Participants in the control group also received dietary training at the baseline visit and completed the 14-item dietary screener used to assess baseline adherence to the Mediterranean diet. Thereafter, during the first 3 years of the trial, they received a leaflet explaining the lowfat diet (Table S2 in the Supplementary Appendix) on a yearly basis.

So basically, they got training at baseline and a pamphlet in the mail once a year, while the Mediterranean diet group got quarterly visits with a dietitian, diet screening, and “personalized advice”.  Anyone see a problem here?  The investigators did, halfway through the study:

However, the realization that the more infrequent visit schedule and less intense support for the control group might be limitations of the trial prompted us to amend the protocol in October 2006 [3 years after the beginning of the trial -SG]. Thereafter, participants assigned to the control diet received personalized advice and were invited to group sessions with the same frequency and intensity as those in the Mediterranean-diet groups, with the use of a separate 9-item dietary screener (Table S3 in the Supplementary Appendix).

Why did they have a low-fat diet control group to begin with?  The point of a control group is to eliminate all variables from your comparison except the factor you’re interested in, in this case, diet.  In this study, they presumably chose a low-fat diet for the control group because multiple trials have shown it to be ineffective at preventing cardiovascular events*.  If you want to see a treatment effect, you need to use a relatively ineffective comparison group, or else there will be no difference between groups.  Since people tend to become healthier when they adopt any sort of health-oriented diet change, and/or meet with dietitians and doctors regularly, the low-fat diet intervention should havecontrolled for this potentially important variable.

However, since the diet of the control group remained mostly unchanged, and it received a less intensive intervention than the Mediterranean diet group, it was not a proper control, and there’s no way to know how much of the 30 percent reduction in events was due to the Mediterranean diet itself, and how much was due to increased diet vigilance and visiting regularly with dietitians.  Dr.
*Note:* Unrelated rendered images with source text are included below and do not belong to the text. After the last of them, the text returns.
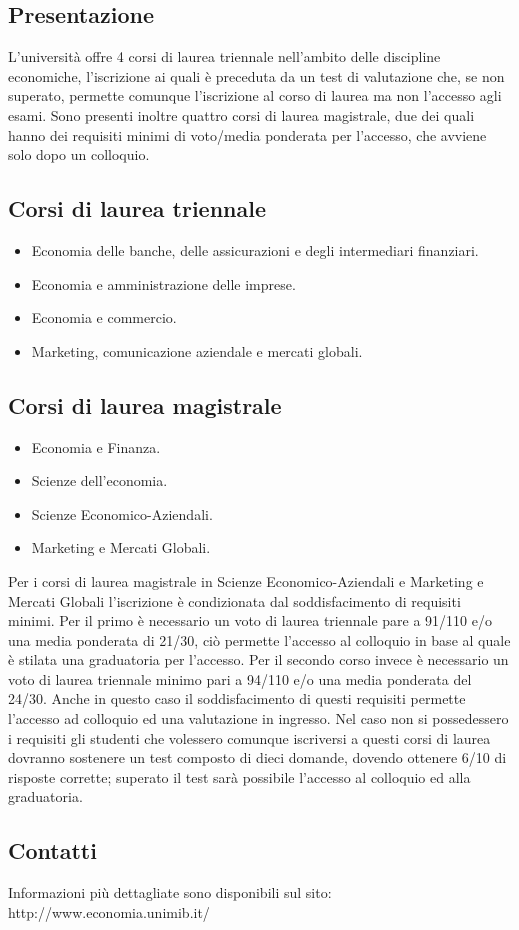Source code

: \subsection{Presentazione}
L'università offre 4 corsi di laurea triennale nell'ambito delle discipline economiche, l'iscrizione ai quali è preceduta da un test di valutazione che, se non superato, permette comunque l'iscrizione al corso di laurea ma non l'accesso agli esami. Sono presenti inoltre quattro corsi di laurea magistrale, due dei quali hanno dei requisiti minimi di voto/media ponderata per l'accesso, che avviene solo dopo un colloquio.
\subsection{Corsi di laurea triennale}
\begin{itemize}
\item Economia delle banche, delle assicurazioni e degli intermediari finanziari. 
\item Economia e amministrazione delle imprese. 
\item Economia e commercio. 
\item Marketing, comunicazione aziendale e mercati globali.
\end{itemize}
\subsection{Corsi di laurea magistrale}
\begin{itemize}
\item Economia e Finanza. 
\item Scienze dell'economia. 
\item Scienze Economico-Aziendali. 
\item Marketing e Mercati Globali.
\end{itemize}
Per i corsi di laurea magistrale in Scienze Economico-Aziendali e Marketing e Mercati Globali l'iscrizione è condizionata dal soddisfacimento di requisiti minimi. Per il primo è necessario un voto di laurea triennale pare a 91/110 e/o una media ponderata di 21/30, ciò permette l'accesso al colloquio in base al quale è stilata una graduatoria per l'accesso. Per il secondo corso invece è necessario un voto di laurea triennale minimo pari a 94/110 e/o una media ponderata del 24/30. Anche in questo caso il soddisfacimento di questi requisiti permette l'accesso ad colloquio ed una valutazione in ingresso. Nel caso non si possedessero i requisiti gli studenti che volessero comunque iscriversi a questi corsi di laurea dovranno sostenere un test composto di dieci domande, dovendo ottenere 6/10 di risposte corrette; superato il test sarà possibile l'accesso al colloquio ed alla graduatoria. 
\subsection{Contatti}
Informazioni più dettagliate sono disponibili sul sito: http://www.economia.unimib.it/ 
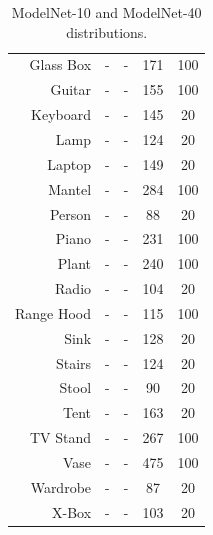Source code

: \begin{table}
\begin{tabular}{rcccc}
    Glass Box & -	 & -	 & 171	& 100 \\
    Guitar	  & -	 & -	 & 155	& 100 \\
    Keyboard  & -	 & -	 & 145	& 20 \\
    Lamp	  & -	 & -	 & 124	& 20 \\
    Laptop	  & -	 & -	 & 149	& 20 \\
    Mantel	  & -	 & -	 & 284	& 100 \\
    Person	  & -	 & -	 & 88	& 20 \\
    Piano	  & -	 & -	 & 231	& 100 \\
    Plant	  & -	 & -	 & 240	& 100 \\
    Radio	  & -	 & -	 & 104  & 20 \\
    Range Hood & -	 & -	 & 115	& 100 \\
    Sink	  & -	 & -	 & 128	& 20 \\
    Stairs 	 & -	 & -	 & 124	& 20 \\
    Stool 	 & -	 & -	 & 90	& 20 \\
    Tent  	 & -	 & -	 & 163	& 20 \\
    TV Stand  & -	 & -	 & 267	& 100 \\
    Vase	 & -	 & -	 & 475	& 100 \\
    Wardrobe  & -	 & -	 & 87	& 20 \\
    X-Box	 & -	 & -	& 103	& 20 \\
    \bottomrule
    \end{tabular}
    \caption{ModelNet-10 and ModelNet-40 distributions.}
    \label{table:objrecog:modelnet_distribution}
\end{table}

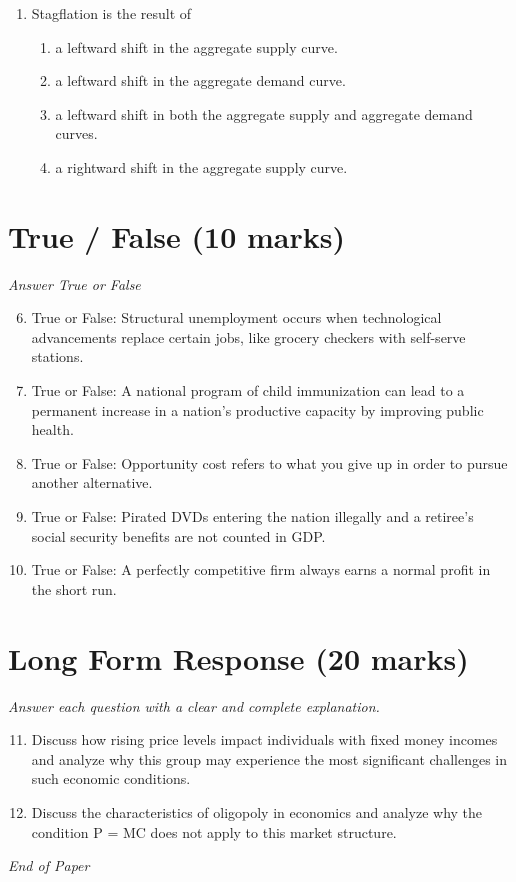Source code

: \documentclass[12pt]{article}
\begin{document}
\begin{enumerate}[label=\arabic*.]
\begin{enumerate}[label=(\alph*)]
    \item Increases aggregate demand which increases real GDP and increases employment.
    \item Increases unemployment but low prices negate this effect.
    \item It keeps interest rates high which attracts foreign investment.
\end{enumerate}
\item Stagflation is the result of
\begin{enumerate}[label=(\alph*)]
    \item a leftward shift in the aggregate supply curve.
    \item a leftward shift in the aggregate demand curve.
    \item a leftward shift in both the aggregate supply and aggregate demand curves.
    \item a rightward shift in the aggregate supply curve.
\end{enumerate}
\end{enumerate}

\section*{True / False (10 marks)}
\textit{Answer True or False}
\begin{enumerate}[label=\arabic*.]
\setcounter{enumi}{5}
\item True or False: Structural unemployment occurs when technological advancements replace certain jobs, like grocery checkers with self-serve stations.
\item True or False: A national program of child immunization can lead to a permanent increase in a nation's productive capacity by improving public health.
\item True or False: Opportunity cost refers to what you give up in order to pursue another alternative.
\item True or False: Pirated DVDs entering the nation illegally and a retiree's social security benefits are not counted in GDP.
\item True or False: A perfectly competitive firm always earns a normal profit in the short run.
\end{enumerate}

\section*{Long Form Response (20 marks)}
\textit{Answer each question with a clear and complete explanation.}
\begin{enumerate}[label=\arabic*.]
\setcounter{enumi}{10}
\item Discuss how rising price levels impact individuals with fixed money incomes and analyze why this group may experience the most significant challenges in such economic conditions.
\item Discuss the characteristics of oligopoly in economics and analyze why the condition P = MC does not apply to this market structure.
\end{enumerate}

\vfill
\noindent\textit{End of Paper}
\end{document}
Peter Attia recently made the same point (2).  So while we can say that an intensive Mediterranean diet intervention lowers cardiovascular event risk more than a low-intensity intervention that has little effect on diet patterns, strictly speaking we can’t say that the Mediterranean diet itself lowers cardiovascular risk.  This point will be lost on most of the popular press and many researchers, because this study seemed to provide the answer everyone wanted to hear.

That being said, if I had to guess, I’d say the Mediterranean diet probably does lower risk.  That’s why I find this study so frustrating– it came so close to conclusively demonstrating what other evidence has been hinting at for some time.

* At least in studies lasting a few years done on people who already have cardiovascular disease.  That doesn’t necessarily mean a low-fat diet wouldn’t prevent atherosclerosis if administered before the development of disease– but these types of trials are virtually impossible in humans.